Preprocessing sample email (emailSample1.txt)



In [3]:
file_contents

"> Anyone knows how much it costs to host a web portal ?\n>\nWell, it depends on how many visitors you're expecting.\nThis can be anywhere from less than 10 bucks a month to a couple of $100. \nYou should checkout http://www.rackspace.com/ or perhaps Amazon EC2 \nif youre running something big..\n\nTo unsubscribe yourself from this mailing list, send an email to:\ngroupname-unsubscribe@egroups.com\n\n"

In [117]:
def getVocabList():
    #GETVOCABLIST reads the fixed vocabulary list in vocab.txt and returns a
    #cell array of the words
    #   vocabList = GETVOCABLIST() reads the fixed vocabulary list in vocab.txt 
    #   and returns a cell array of the words in vocabList.
    DATA="vocab.txt"
    vocablist = []
    with open(f'{PATH}{DATA}', 'r') as vocabfile:
        lines=vocabfile.readlines()#.replace('\n','')
        vocabfile.close()
    for line in lines:
        vocablist += [line[line.find('\t')+1:-1]]
    return np.array(vocablist)

In [118]:
getVocabList()

array(['aa', 'ab', 'abil', ..., 'zdnet', 'zero', 'zip'], dtype='<U40')

In [5]:
import re # regular expressions

In [72]:
def regexprep (email, reg, repl):
    regex = re.compile(reg, re.IGNORECASE)
    email_contents, count = regex.subn(repl, email)
    return email_contents

In [161]:
def processEmail(email_contents):
    #PROCESSEMAIL preprocesses a the body of an email and
    #returns a list of word_indices
    #   word_indices = PROCESSEMAIL(email_contents) preprocesses
    #   the body of an email and returns a list of indices of the
    #   words contained in the email.
    #

    # Load Vocabulary
    vocabList = getVocabList()

    # Init return value
    word_indices = np.array([])

    # ========================== Preprocess Email ===========================

    # Find the Headers ( \n\n and remove )
    # Uncomment the following lines if you are working with raw emails with the
    # full headers

    # hdrstart = strfind(email_contents, ([char(10) char(10)]));
    # email_contents = email_contents(hdrstart(1):end);

    # Lower case
    email_contents = email_contents.lower()

    # Strip all HTML
    # Looks for any expression that starts with < and ends with > and replace
    # and does not have any < or > in the tag it with a space

    email_contents = regexprep(email_contents, r'<[^<>]+>', ' ')

    # Handle Numbers
    # Look for one or more characters between 0-9
    email_contents = regexprep(email_contents, r'[0-9]+', 'number')

    # Handle URLS
    # Look for strings starting with http:// or https://

    email_contents = regexprep(email_contents, r'(http|https)://[^\s]*', 'httpaddr')

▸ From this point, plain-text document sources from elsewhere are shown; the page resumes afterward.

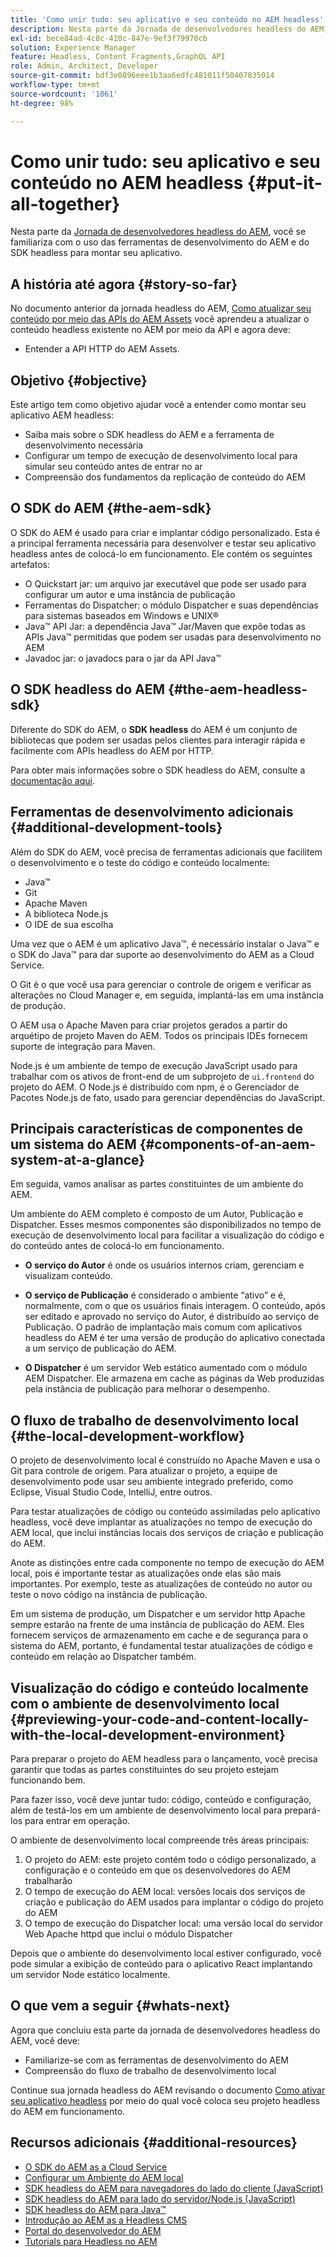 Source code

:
 ```yaml
---
title: 'Como unir tudo: seu aplicativo e seu conteúdo no AEM headless'
description: Nesta parte da Jornada de desenvolvedores headless do AEM, saiba como participar do Projeto do AEM, incluindo Fragmentos de conteúdo, chamadas de GraphQL, chamadas de API REST e aplicativo, e prepará-lo para entrar em funcionamento.
exl-id: bece84ad-4c8c-410c-847e-9ef3f79970cb
solution: Experience Manager
feature: Headless, Content Fragments,GraphQL API
role: Admin, Architect, Developer
source-git-commit: bdf3e0896eee1b3aa6edfc481011f50407835014
workflow-type: tm+mt
source-wordcount: '1061'
ht-degree: 98%

---
```


# Como unir tudo: seu aplicativo e seu conteúdo no AEM headless {#put-it-all-together}

Nesta parte da [Jornada de desenvolvedores headless do AEM](overview.md), você se familiariza com o uso das ferramentas de desenvolvimento do AEM e do SDK headless para montar seu aplicativo.

## A história até agora {#story-so-far}

No documento anterior da jornada headless do AEM, [Como atualizar seu conteúdo por meio das APIs do AEM Assets](update-your-content.md) você aprendeu a atualizar o conteúdo headless existente no AEM por meio da API e agora deve:

* Entender a API HTTP do AEM Assets.

## Objetivo {#objective}

Este artigo tem como objetivo ajudar você a entender como montar seu aplicativo AEM headless:

* Saiba mais sobre o SDK headless do AEM e a ferramenta de desenvolvimento necessária
* Configurar um tempo de execução de desenvolvimento local para simular seu conteúdo antes de entrar no ar
* Compreensão dos fundamentos da replicação de conteúdo do AEM

## O SDK do AEM {#the-aem-sdk}

O SDK do AEM é usado para criar e implantar código personalizado. Esta é a principal ferramenta necessária para desenvolver e testar seu aplicativo headless antes de colocá-lo em funcionamento. Ele contém os seguintes artefatos:

* O Quickstart jar: um arquivo jar executável que pode ser usado para configurar um autor e uma instância de publicação
* Ferramentas do Dispatcher: o módulo Dispatcher e suas dependências para sistemas baseados em Windows e UNIX®
* Java™ API Jar: a dependência Java™ Jar/Maven que expõe todas as APIs Java™ permitidas que podem ser usadas para desenvolvimento no AEM
* Javadoc jar: o javadocs para o jar da API Java™

## O SDK headless do AEM {#the-aem-headless-sdk}

Diferente do SDK do AEM, o **SDK headless** do AEM é um conjunto de bibliotecas que podem ser usadas pelos clientes para interagir rápida e facilmente com APIs headless do AEM por HTTP.

Para obter mais informações sobre o SDK headless do AEM, consulte a [documentação aqui](https://experienceleague.adobe.com/docs/experience-manager-learn/getting-started-with-aem-headless/how-to/aem-headless-sdk.html?lang=pt-BR).

## Ferramentas de desenvolvimento adicionais {#additional-development-tools}

Além do SDK do AEM, você precisa de ferramentas adicionais que facilitem o desenvolvimento e o teste do código e conteúdo localmente:

* Java™
* Git
* Apache Maven
* A biblioteca Node.js
* O IDE de sua escolha

Uma vez que o AEM é um aplicativo Java™, é necessário instalar o Java™ e o SDK do Java™ para dar suporte ao desenvolvimento do AEM as a Cloud Service.

O Git é o que você usa para gerenciar o controle de origem e verificar as alterações no Cloud Manager e, em seguida, implantá-las em uma instância de produção.

O AEM usa o Apache Maven para criar projetos gerados a partir do arquétipo de projeto Maven do AEM. Todos os principais IDEs fornecem suporte de integração para Maven.

Node.js é um ambiente de tempo de execução JavaScript usado para trabalhar com os ativos de front-end de um subprojeto de `ui.frontend` do projeto do AEM. O Node.js é distribuído com npm, é o Gerenciador de Pacotes Node.js de fato, usado para gerenciar dependências do JavaScript.

## Principais características de componentes de um sistema do AEM {#components-of-an-aem-system-at-a-glance}

Em seguida, vamos analisar as partes constituintes de um ambiente do AEM.

Um ambiente do AEM completo é composto de um Autor, Publicação e Dispatcher. Esses mesmos componentes são disponibilizados no tempo de execução de desenvolvimento local para facilitar a visualização do código e do conteúdo antes de colocá-lo em funcionamento.

* **O serviço do Autor** é onde os usuários internos criam, gerenciam e visualizam conteúdo.

* **O serviço de Publicação** é considerado o ambiente “ativo” e é, normalmente, com o que os usuários finais interagem. O conteúdo, após ser editado e aprovado no serviço do Autor, é distribuído ao serviço de Publicação. O padrão de implantação mais comum com aplicativos headless do AEM é ter uma versão de produção do aplicativo conectada a um serviço de publicação do AEM.

* **O Dispatcher** é um servidor Web estático aumentado com o módulo AEM Dispatcher. Ele armazena em cache as páginas da Web produzidas pela instância de publicação para melhorar o desempenho.

## O fluxo de trabalho de desenvolvimento local {#the-local-development-workflow}

O projeto de desenvolvimento local é construído no Apache Maven e usa o Git para controle de origem. Para atualizar o projeto, a equipe de desenvolvimento pode usar seu ambiente integrado preferido, como Eclipse, Visual Studio Code, IntelliJ, entre outros.

Para testar atualizações de código ou conteúdo assimiladas pelo aplicativo headless, você deve implantar as atualizações no tempo de execução do AEM local, que inclui instâncias locais dos serviços de criação e publicação do AEM.

Anote as distinções entre cada componente no tempo de execução do AEM local, pois é importante testar as atualizações onde elas são mais importantes. Por exemplo, teste as atualizações de conteúdo no autor ou teste o novo código na instância de publicação.

Em um sistema de produção, um Dispatcher e um servidor http Apache sempre estarão na frente de uma instância de publicação do AEM. Eles fornecem serviços de armazenamento em cache e de segurança para o sistema do AEM, portanto, é fundamental testar atualizações de código e conteúdo em relação ao Dispatcher também.

## Visualização do código e conteúdo localmente com o ambiente de desenvolvimento local {#previewing-your-code-and-content-locally-with-the-local-development-environment}

Para preparar o projeto do AEM headless para o lançamento, você precisa garantir que todas as partes constituintes do seu projeto estejam funcionando bem.

Para fazer isso, você deve juntar tudo: código, conteúdo e configuração, além de testá-los em um ambiente de desenvolvimento local para prepará-los para entrar em operação.

O ambiente de desenvolvimento local compreende três áreas principais:

1. O projeto do AEM: este projeto contém todo o código personalizado, a configuração e o conteúdo em que os desenvolvedores do AEM trabalharão
1. O tempo de execução do AEM local: versões locais dos serviços de criação e publicação do AEM usados para implantar o código do projeto do AEM
1. O tempo de execução do Dispatcher local: uma versão local do servidor Web Apache httpd que inclui o módulo Dispatcher

Depois que o ambiente do desenvolvimento local estiver configurado, você pode simular a exibição de conteúdo para o aplicativo React implantando um servidor Node estático localmente.

<!-- THIS TOPIC IS 404. IT DOES NOT APPEAR IN THE TOC OR ANYWHERE ELSE To get a more in-depth look at setting up a local development environment and all dependencies needed for content preview, see [Production Deployment documentation](https://experienceleague.adobe.com/docs/experience-manager-learn/headless-tutorial/graphql/multi-step/production-deployment.html). -->

## O que vem a seguir {#whats-next}

Agora que concluiu esta parte da jornada de desenvolvedores headless do AEM, você deve:

* Familiarize-se com as ferramentas de desenvolvimento do AEM
* Compreensão do fluxo de trabalho de desenvolvimento local

Continue sua jornada headless do AEM revisando o documento [Como ativar seu aplicativo headless](/help/journey-headless/developer/go-live.md) por meio do qual você coloca seu projeto headless do AEM em funcionamento.

## Recursos adicionais {#additional-resources}

* [O SDK do AEM as a Cloud Service](/help/implementing/developing/introduction/aem-as-a-cloud-service-sdk.md)
* [Configurar um Ambiente do AEM local](https://experienceleague.adobe.com/docs/experience-manager-learn/foundation/development/set-up-a-local-aem-development-environment.html?lang=pt-BR)
* [SDK headless do AEM para navegadores do lado do cliente (JavaScript)](https://github.com/adobe/aem-headless-client-js)
* [SDK headless do AEM para lado do servidor/Node.js (JavaScript)](https://github.com/adobe/aem-headless-client-nodejs)
* [SDK headless do AEM para Java™](https://github.com/adobe/aem-headless-client-java)
* [Introdução ao AEM as a Headless CMS](/help/headless/introduction.md)
* [Portal do desenvolvedor do AEM](https://experienceleague.adobe.com/landing/experience-manager/headless/developer.html?lang=pt-BR)
* [Tutorials para Headless no AEM](https://experienceleague.adobe.com/docs/experience-manager-learn/getting-started-with-aem-headless/overview.html?lang=pt-BR)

    # Handle Email Addresses
    # 3 Look for strings with @ in the middle
    email_contents = regexprep(email_contents, r'[^\s]+@[^\s]+', 'emailaddr');

    # Handle $ sign
    email_contents = regexprep(email_contents, r'[$]+', 'dollar');

    # Output the email to screen as well
    print('\n==== Processed Email ====\n\n');

    # Process file
    l = 0
    
    # Tokenize and also get rid of any punctuation
    regex = re.compile(r'[][ @$/#.-:&*+=?!(){},''">_<;%\n\t]', re.IGNORECASE)
    string_splits = re.split(regex, email_contents) 

    from nltk.stem import PorterStemmer
    ps = PorterStemmer()
    count = 0
    for str in string_splits:

        # Remove any non alphanumeric characters
        str = regexprep(str, '[^a-zA-Z0-9]', '')

        # Stem the word
        # (the porterStemmer sometimes has issues, so we use a try catch block)
        str=ps.stem(str)

        # Skip the word if it is too short
        if len(str) < 1:
           continue

        #wordindx = find(ismember(vocabList, str)==1)
        wordindx = np.argwhere(np.in1d(vocabList, str)).ravel()
        #print(f'word_indices{word_indices} \n wordindx{wordindx}')

        if len(wordindx)>0:
            word_indices = np.r_[word_indices, wordindx]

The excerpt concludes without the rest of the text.